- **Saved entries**
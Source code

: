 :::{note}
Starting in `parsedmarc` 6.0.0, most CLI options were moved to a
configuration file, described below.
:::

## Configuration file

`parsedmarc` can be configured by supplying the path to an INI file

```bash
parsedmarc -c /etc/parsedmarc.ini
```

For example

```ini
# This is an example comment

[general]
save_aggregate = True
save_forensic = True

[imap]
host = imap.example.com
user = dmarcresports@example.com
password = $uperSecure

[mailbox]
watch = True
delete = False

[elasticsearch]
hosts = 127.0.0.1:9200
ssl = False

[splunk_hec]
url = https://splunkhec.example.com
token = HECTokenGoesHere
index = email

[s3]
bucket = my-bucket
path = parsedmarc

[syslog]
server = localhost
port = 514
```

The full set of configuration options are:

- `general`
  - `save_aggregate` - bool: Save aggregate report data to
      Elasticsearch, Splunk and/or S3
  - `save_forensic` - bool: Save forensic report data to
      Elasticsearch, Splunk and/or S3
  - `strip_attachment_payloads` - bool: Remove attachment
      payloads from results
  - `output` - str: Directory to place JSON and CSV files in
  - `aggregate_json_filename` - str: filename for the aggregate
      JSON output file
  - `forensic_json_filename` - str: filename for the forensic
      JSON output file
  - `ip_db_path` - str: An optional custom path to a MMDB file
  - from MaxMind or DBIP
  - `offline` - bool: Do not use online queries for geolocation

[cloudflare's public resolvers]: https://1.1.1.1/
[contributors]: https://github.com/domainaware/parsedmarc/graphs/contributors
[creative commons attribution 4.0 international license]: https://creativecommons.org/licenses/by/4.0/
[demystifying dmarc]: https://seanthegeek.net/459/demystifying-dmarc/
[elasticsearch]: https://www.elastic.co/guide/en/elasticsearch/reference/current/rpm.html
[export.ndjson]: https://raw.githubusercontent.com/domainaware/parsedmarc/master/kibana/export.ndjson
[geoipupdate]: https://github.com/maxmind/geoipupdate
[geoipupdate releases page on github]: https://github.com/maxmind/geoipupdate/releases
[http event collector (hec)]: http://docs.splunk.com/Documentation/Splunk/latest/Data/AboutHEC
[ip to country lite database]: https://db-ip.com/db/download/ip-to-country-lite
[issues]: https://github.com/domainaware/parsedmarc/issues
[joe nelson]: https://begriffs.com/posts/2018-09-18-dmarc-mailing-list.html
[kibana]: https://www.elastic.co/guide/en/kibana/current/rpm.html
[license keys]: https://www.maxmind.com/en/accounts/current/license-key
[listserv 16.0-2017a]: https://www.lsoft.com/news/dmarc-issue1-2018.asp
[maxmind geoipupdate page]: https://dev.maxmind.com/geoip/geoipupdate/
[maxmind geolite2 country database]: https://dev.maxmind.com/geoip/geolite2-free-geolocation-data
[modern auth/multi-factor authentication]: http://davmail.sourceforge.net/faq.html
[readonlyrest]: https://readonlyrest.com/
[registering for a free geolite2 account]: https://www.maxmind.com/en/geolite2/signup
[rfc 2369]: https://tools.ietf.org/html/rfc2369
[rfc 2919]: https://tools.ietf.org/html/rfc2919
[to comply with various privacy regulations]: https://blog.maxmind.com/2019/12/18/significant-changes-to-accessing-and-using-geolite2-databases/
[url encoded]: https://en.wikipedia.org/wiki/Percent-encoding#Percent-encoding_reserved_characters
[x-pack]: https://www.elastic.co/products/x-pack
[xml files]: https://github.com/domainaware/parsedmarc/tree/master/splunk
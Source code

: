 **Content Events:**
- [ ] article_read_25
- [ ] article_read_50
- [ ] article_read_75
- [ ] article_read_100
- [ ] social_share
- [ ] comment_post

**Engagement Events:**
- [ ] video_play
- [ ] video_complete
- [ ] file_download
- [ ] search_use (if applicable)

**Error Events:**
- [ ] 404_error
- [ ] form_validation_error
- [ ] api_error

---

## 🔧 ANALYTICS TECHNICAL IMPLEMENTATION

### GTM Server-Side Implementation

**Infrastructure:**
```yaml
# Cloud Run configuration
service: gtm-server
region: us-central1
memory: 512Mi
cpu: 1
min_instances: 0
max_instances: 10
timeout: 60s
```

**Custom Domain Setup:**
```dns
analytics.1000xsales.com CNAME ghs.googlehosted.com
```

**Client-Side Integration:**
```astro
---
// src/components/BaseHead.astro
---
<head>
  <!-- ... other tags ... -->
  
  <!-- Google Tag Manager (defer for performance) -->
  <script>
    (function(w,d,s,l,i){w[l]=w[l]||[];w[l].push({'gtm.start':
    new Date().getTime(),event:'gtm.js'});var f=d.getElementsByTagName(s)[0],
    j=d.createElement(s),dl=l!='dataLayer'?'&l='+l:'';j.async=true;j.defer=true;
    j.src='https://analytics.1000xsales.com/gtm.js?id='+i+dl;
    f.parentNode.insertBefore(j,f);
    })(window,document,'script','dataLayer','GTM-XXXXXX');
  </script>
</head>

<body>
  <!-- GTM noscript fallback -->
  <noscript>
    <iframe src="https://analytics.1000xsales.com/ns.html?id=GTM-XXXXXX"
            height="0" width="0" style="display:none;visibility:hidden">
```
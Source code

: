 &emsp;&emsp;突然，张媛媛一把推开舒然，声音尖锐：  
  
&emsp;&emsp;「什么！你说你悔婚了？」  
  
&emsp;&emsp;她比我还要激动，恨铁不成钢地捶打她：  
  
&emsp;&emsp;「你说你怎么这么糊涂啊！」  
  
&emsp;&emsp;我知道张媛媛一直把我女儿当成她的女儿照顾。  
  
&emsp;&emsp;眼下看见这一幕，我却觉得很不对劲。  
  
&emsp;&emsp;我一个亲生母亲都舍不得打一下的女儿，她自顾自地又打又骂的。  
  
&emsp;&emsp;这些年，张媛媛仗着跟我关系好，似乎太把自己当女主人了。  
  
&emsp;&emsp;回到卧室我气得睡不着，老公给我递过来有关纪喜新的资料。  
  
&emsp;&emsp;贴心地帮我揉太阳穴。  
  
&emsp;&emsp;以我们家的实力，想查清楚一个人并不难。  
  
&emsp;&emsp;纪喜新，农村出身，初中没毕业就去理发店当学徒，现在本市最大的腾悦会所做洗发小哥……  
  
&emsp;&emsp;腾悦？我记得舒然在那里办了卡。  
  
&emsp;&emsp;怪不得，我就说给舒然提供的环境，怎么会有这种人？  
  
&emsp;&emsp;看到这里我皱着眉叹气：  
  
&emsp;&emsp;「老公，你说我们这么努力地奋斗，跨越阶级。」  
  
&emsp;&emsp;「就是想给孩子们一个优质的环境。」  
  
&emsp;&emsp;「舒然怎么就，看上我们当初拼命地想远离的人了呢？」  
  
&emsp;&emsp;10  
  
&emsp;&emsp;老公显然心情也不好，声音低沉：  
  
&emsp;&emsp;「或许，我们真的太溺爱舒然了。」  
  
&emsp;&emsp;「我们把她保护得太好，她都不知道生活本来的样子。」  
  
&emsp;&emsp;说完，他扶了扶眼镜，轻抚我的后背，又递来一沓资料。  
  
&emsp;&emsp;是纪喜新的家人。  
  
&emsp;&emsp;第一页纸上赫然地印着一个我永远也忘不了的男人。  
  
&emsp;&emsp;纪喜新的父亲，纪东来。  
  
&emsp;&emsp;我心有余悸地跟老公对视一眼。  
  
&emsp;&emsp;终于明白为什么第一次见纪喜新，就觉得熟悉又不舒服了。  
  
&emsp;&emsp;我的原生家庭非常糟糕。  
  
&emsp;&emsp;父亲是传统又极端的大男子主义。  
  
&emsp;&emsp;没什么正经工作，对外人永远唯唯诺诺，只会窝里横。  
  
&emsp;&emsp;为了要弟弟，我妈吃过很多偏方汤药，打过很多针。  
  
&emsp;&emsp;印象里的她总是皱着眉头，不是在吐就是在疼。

- **Task prompt**
Using the entries above, state the number of lines that include "country". Add nothing else.

- **Answer below**
2